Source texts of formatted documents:
┌────────

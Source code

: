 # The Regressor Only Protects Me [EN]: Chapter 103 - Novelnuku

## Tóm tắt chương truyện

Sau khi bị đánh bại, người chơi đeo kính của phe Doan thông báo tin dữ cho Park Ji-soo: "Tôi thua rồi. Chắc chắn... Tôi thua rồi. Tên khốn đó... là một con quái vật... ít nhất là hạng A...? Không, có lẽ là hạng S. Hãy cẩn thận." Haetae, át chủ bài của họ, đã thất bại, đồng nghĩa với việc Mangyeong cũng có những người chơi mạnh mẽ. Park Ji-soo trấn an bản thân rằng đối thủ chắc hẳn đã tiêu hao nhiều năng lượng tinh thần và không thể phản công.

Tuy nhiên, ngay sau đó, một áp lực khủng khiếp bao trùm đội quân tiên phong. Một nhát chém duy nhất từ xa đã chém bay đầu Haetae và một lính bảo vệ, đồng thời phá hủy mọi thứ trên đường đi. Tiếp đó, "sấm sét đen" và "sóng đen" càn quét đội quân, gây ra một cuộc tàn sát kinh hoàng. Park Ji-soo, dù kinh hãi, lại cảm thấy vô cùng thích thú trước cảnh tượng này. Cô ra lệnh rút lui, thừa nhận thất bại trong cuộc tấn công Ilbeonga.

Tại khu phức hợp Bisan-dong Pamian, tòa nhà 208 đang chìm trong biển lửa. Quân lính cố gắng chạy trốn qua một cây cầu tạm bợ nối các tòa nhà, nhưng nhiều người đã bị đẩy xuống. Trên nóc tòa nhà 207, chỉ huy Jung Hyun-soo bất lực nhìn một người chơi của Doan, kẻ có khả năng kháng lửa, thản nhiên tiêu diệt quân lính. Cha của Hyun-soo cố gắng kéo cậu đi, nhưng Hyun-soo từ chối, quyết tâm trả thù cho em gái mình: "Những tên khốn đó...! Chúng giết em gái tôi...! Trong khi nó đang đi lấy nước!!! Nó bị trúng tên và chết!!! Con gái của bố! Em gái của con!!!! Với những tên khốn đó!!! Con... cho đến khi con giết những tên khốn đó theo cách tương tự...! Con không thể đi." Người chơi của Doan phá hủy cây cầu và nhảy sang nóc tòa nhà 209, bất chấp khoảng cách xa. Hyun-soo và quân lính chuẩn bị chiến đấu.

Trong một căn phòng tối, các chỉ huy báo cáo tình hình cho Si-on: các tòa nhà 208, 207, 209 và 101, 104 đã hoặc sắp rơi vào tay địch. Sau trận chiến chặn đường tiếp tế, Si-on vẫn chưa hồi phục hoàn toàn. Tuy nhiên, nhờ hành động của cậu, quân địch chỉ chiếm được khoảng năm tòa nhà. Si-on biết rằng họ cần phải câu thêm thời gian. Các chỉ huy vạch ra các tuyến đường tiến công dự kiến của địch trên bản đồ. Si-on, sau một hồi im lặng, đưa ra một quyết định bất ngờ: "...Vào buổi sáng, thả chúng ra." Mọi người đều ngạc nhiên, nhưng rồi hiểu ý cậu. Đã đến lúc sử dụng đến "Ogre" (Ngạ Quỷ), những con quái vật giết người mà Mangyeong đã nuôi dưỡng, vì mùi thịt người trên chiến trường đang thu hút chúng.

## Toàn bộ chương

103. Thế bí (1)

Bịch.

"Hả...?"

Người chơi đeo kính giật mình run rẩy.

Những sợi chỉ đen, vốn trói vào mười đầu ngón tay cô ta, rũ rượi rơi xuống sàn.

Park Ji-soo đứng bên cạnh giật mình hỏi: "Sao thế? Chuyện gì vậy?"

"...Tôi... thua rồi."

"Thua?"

└────────
┌────────

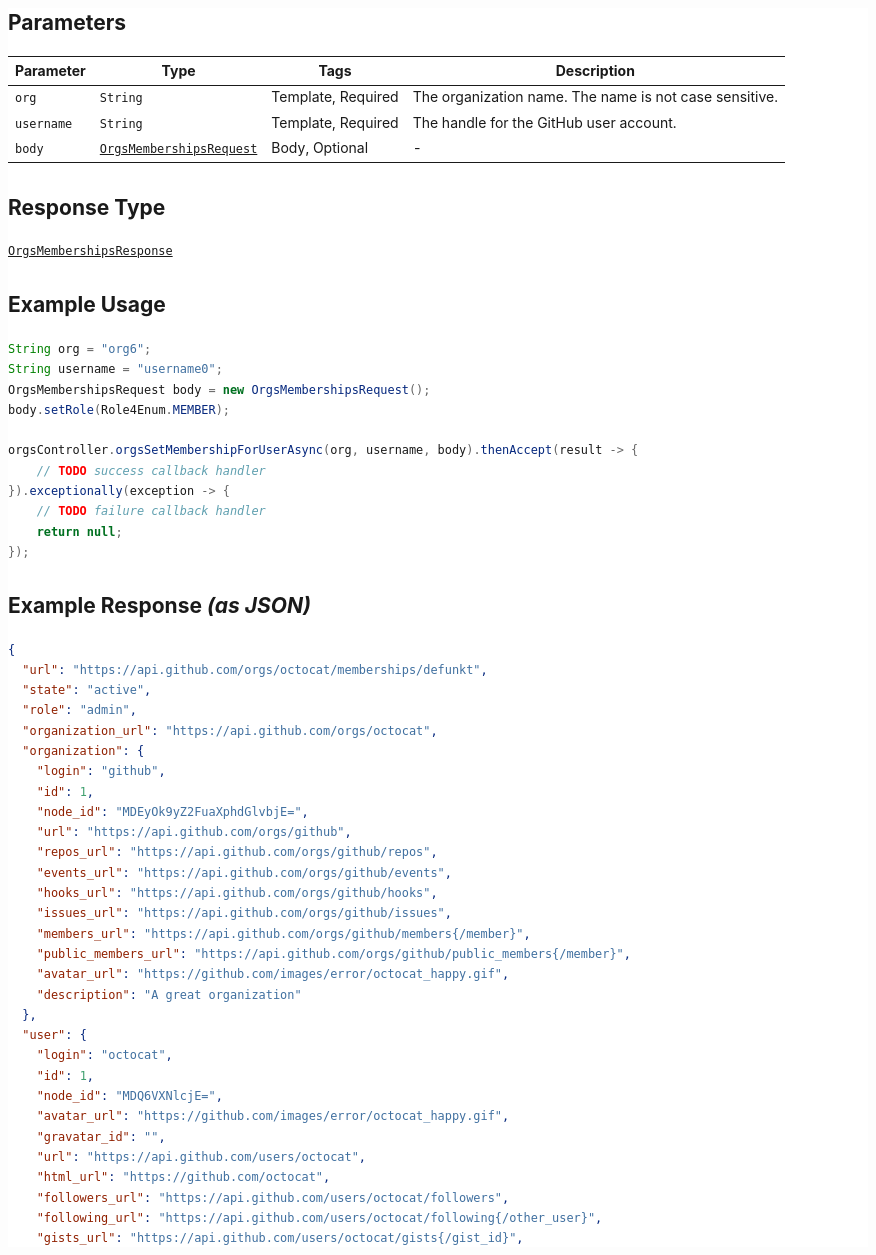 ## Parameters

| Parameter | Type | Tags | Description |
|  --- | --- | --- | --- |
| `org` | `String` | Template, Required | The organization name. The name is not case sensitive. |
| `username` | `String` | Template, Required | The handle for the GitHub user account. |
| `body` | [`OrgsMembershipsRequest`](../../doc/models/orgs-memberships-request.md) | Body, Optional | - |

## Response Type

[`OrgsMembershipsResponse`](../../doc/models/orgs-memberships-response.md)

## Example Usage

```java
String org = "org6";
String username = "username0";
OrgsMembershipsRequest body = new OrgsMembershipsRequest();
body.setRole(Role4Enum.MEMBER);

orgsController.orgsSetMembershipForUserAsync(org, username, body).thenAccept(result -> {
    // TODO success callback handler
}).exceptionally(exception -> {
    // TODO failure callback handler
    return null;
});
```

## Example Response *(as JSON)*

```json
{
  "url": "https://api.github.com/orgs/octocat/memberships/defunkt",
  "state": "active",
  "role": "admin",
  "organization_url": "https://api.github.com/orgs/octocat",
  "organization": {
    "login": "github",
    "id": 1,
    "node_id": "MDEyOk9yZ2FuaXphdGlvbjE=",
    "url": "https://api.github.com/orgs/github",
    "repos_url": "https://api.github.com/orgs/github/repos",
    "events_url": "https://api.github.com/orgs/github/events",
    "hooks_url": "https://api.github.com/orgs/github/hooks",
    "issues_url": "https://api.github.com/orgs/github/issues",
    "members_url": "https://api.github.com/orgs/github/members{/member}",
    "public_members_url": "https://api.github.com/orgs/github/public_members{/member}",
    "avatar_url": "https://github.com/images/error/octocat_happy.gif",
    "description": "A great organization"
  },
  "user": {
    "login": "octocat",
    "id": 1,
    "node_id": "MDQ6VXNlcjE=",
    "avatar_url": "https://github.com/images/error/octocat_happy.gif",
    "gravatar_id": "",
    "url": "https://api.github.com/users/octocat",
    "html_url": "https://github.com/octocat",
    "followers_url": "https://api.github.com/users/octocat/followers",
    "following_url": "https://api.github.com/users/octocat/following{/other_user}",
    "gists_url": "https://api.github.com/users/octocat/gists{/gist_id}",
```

└────────
┌────────

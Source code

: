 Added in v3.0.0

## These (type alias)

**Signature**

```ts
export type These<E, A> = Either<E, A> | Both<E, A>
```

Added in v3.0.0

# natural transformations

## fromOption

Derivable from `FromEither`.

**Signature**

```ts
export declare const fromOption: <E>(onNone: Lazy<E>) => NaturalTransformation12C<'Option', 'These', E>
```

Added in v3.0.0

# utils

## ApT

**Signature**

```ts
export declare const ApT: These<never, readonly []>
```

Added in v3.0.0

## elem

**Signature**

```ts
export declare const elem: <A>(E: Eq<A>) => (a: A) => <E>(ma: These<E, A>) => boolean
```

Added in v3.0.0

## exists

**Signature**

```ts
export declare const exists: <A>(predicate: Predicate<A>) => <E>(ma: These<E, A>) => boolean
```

└────────

### Instructions for the task
When a line above includes the word "TODO", please list that line.

### Problem solution
    // TODO success callback handler
    // TODO failure callback handler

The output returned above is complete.